Hepatobiliary disease is listed in the differential diagnosis of patients presenting to the emergency department with abdominal pain. Patients with right upper quadrant (RUQ) pain associated with fever, nausea, vomiting, and/or jaundice may have hepatobiliary disease as the cause and a bedside biliary ultrasound will assist in making this diagnosis.
Sonographic evaluation of the biliary system is a core emergency ultrasound application according to the 2008 American College of Emergency Physicians Policy on Emergency Ultrasound.
Clinical Indications for Performing a Biliary Ultrasound
The main indication for biliary emergency ultrasound is rapid identification of sonographic markers of acute cholecystitis.
Performing a Biliary Ultrasound
Anatomic landmarks and considerations.
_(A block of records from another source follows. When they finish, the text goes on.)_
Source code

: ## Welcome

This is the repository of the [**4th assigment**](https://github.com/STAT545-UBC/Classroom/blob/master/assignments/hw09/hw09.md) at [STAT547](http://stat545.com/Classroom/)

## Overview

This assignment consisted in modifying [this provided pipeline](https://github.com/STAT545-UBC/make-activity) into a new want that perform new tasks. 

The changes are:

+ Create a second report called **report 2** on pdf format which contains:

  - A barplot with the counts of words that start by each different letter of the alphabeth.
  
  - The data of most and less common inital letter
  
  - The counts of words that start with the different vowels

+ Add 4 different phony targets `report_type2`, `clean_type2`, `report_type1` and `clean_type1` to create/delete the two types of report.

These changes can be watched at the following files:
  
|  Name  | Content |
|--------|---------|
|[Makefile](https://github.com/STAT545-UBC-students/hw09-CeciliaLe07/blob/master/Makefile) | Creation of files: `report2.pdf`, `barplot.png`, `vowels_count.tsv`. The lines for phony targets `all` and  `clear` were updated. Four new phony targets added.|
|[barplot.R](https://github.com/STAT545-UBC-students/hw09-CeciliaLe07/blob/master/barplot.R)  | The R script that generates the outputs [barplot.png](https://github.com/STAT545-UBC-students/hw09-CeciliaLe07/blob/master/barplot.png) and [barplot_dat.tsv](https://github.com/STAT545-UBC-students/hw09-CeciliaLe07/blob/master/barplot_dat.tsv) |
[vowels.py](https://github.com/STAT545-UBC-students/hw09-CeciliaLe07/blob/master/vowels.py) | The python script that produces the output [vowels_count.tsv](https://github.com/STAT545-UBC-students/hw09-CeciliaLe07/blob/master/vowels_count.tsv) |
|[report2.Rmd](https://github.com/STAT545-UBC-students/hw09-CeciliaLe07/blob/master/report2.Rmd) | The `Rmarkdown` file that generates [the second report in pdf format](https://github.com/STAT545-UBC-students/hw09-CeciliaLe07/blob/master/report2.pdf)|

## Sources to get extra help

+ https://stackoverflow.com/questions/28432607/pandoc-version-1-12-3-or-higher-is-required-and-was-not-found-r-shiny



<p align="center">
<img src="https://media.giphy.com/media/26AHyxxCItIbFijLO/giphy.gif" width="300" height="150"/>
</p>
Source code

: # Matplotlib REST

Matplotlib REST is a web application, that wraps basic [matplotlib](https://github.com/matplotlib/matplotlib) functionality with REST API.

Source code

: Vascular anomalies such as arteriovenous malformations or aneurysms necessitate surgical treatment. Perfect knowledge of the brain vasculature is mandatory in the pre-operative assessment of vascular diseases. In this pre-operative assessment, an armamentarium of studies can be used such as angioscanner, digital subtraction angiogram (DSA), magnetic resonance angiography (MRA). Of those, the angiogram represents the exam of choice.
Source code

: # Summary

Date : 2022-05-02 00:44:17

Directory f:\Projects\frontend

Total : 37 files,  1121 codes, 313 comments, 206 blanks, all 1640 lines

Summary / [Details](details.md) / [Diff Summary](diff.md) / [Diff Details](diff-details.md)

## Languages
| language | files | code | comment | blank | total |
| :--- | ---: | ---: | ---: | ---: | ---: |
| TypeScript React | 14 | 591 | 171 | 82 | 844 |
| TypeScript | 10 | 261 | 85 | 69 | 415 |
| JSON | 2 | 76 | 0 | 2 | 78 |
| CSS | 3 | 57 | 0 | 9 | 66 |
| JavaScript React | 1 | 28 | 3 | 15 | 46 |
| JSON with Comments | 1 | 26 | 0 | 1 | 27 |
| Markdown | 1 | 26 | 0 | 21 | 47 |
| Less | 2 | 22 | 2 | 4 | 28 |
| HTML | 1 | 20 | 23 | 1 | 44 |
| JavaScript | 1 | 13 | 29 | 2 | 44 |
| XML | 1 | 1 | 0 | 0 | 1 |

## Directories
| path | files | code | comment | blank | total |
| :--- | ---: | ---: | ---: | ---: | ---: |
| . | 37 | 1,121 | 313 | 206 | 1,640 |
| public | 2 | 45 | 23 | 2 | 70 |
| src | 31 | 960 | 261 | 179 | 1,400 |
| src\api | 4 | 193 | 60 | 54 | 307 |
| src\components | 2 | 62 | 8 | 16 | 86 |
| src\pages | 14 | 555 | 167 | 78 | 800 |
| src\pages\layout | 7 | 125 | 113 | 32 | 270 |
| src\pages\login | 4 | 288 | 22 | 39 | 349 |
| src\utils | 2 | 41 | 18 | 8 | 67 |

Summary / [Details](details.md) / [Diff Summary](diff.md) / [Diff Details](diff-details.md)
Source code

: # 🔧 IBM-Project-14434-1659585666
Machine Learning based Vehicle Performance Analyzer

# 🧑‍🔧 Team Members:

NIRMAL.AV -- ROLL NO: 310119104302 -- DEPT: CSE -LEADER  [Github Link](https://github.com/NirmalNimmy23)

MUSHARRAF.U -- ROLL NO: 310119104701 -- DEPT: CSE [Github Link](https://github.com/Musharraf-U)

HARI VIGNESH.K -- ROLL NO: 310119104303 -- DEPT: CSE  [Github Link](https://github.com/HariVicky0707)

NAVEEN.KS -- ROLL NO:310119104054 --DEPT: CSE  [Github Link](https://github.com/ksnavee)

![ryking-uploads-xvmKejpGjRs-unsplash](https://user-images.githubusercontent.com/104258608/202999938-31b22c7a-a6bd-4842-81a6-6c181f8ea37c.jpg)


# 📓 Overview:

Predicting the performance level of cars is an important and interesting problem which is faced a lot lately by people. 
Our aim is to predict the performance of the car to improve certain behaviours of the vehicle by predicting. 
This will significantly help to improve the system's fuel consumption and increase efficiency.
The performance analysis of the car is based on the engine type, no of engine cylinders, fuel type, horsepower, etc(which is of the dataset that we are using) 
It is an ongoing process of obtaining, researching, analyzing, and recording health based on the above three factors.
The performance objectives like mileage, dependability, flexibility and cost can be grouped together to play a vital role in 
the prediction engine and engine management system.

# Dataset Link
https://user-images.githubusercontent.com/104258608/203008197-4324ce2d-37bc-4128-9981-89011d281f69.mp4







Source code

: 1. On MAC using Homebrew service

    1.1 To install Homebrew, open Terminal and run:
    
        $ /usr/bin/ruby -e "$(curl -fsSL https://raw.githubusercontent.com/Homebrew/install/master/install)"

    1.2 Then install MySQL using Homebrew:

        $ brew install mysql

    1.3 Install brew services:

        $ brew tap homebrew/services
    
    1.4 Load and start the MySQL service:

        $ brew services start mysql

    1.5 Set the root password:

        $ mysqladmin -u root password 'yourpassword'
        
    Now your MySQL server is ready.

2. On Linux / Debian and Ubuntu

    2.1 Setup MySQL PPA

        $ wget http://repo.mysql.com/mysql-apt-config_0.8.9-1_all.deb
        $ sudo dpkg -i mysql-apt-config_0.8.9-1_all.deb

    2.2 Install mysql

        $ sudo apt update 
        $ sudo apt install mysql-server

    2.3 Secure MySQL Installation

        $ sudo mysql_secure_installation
The liver is an intraperitoneal structure located in the RUQ of the abdomen. The liver is bordered superiorly by the diaphragm, inferomedially by the duodenum and head of the pancreas, and inferiorly by the gallbladder, hepatic flexure and ascending colon, and the superior pole of the right kidney. The gallbladder lies on the inferior surface of the liver between the right and left lobe of the liver. It is bordered inferiorly by the hepatic flexure and transverse colon and medially by the duodenum.
The liver has a characteristic sonographic appearance and serves as an echo-friendly window for imaging the gallbladder. The gallbladder appears as a cystic oval-shaped organ whose wall may contain normal anatomic variants such as folds, septations, and – when located at the fundus – a Phrygian cap. The main lobar fissure (MLF) appears to connect the gallbladder on long axis view to the portal vein and altogether gives a characteristic “exclamation point” appearance. The median hepatic vein divides the liver into right and left lobes and runs with the MLF. The hepatic artery and common bile duct (CBD) lie anterior to the portal vein, and the three together make the portal triad.
Patient positioning. Patient positioning is the key to performing biliary emergency ultrasound. Five positions may be considered: supine, left-lateral decubitus, semi-erect, upright, or prone. Begin by placing the patient in the supine position. As the diaphragm descends with inspiration, the liver and associated structures move inferiorly toward or beyond the costal margin, pushing the gallbladder into view. Other positions can be helpful when visualization of the gallbladder is difficult or to confirm movement of a gallstone.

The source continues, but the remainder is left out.